▶ _Task directions_
Make an exact copy of the entries below, with all images left out.

Record extracts START

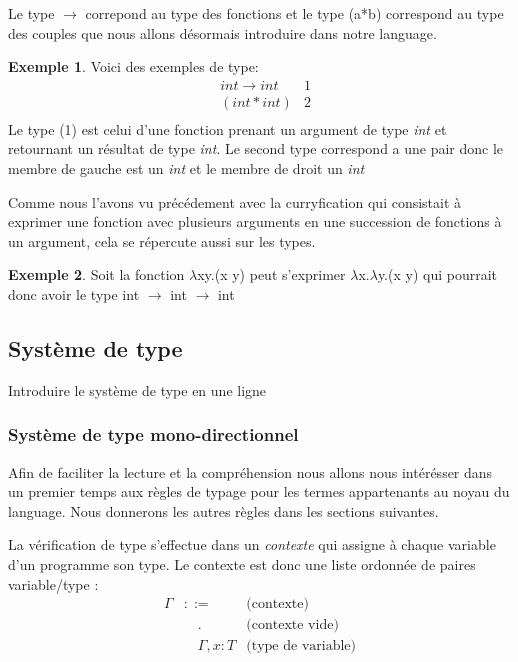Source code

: \documentclass {article}
\theoremstyle{definition}
\newtheorem{example}{Exemple}
\theoremstyle{remark}
\begin{document}
Le type \(\rightarrow\) correpond au type des fonctions et le type (a*b)
correspond au type des couples que nous allons désormais introduire dans notre language.

\begin{example}
  Voici des exemples de type:
  \begin{align*}
  & int \rightarrow int & \mbox{1} \\
  & (int * int) &\mbox{2} \\
  \end{align*}
  Le type (1) est celui d'une fonction prenant un argument de type \emph{int} et 
  retournant un résultat de type \emph{int}.
  Le second type correspond a une pair donc le membre de gauche est un \emph{int}
  et le membre de droit un \emph{int}
\end{example}

Comme nous l'avons vu précédement avec la curryfication qui consistait à exprimer une 
fonction avec plusieurs arguments en une succession de fonctions à un argument, cela 
se répercute aussi sur les types.

\begin{example}
  Soit la fonction \(\lambda\)x\:y.(x y) peut s'exprimer 
  \(\lambda\)x.\(\lambda\)y.(x y) qui pourrait donc avoir 
  le type int \(\rightarrow\) int \(\rightarrow\) int  
\end{example}

\subsection{Système de type}

Introduire le système de type en une ligne
\subsubsection{Système de type mono-directionnel}

Afin de faciliter la lecture et la compréhension nous allons nous intérésser dans 
un premier temps aux règles de typage pour les termes appartenants au noyau 
du language. Nous donnerons les autres règles dans les sections suivantes.

La vérification de type s'effectue dans un \emph{contexte} qui assigne
à chaque variable d'un programme son type. Le contexte est donc une
liste ordonnée de paires variable/type :
%
\begin{align*}
  \Gamma &::= &\mbox{(contexte)} \\
         &\quad . & \mbox{(contexte vide)} \\
         &\quad \Gamma, x : T & \mbox{(type de variable)} 
\end{align*}
\end{document}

Record extracts END

▶ _Output_
Source code

: \documentclass {article}
\theoremstyle{definition}
\newtheorem{example}{Exemple}
\theoremstyle{remark}
\begin{document}
Le type \(\rightarrow\) correpond au type des fonctions et le type (a*b)
correspond au type des couples que nous allons désormais introduire dans notre language.

\begin{example}
  Voici des exemples de type:
  \begin{align*}
  & int \rightarrow int & \mbox{1} \\
  & (int * int) &\mbox{2} \\
  \end{align*}
  Le type (1) est celui d'une fonction prenant un argument de type \emph{int} et 
  retournant un résultat de type \emph{int}.
  Le second type correspond a une pair donc le membre de gauche est un \emph{int}
  et le membre de droit un \emph{int}
\end{example}

Comme nous l'avons vu précédement avec la curryfication qui consistait à exprimer une 
fonction avec plusieurs arguments en une succession de fonctions à un argument, cela 
se répercute aussi sur les types.

\begin{example}
  Soit la fonction \(\lambda\)x\:y.(x y) peut s'exprimer 
  \(\lambda\)x.\(\lambda\)y.(x y) qui pourrait donc avoir 
  le type int \(\rightarrow\) int \(\rightarrow\) int  
\end{example}

\subsection{Système de type}

Introduire le système de type en une ligne
\subsubsection{Système de type mono-directionnel}

Afin de faciliter la lecture et la compréhension nous allons nous intérésser dans 
un premier temps aux règles de typage pour les termes appartenants au noyau 
du language. Nous donnerons les autres règles dans les sections suivantes.

La vérification de type s'effectue dans un \emph{contexte} qui assigne
à chaque variable d'un programme son type. Le contexte est donc une
liste ordonnée de paires variable/type :
%
\begin{align*}
  \Gamma &::= &\mbox{(contexte)} \\
         &\quad . & \mbox{(contexte vide)} \\
         &\quad \Gamma, x : T & \mbox{(type de variable)} 
\end{align*}
\end{document}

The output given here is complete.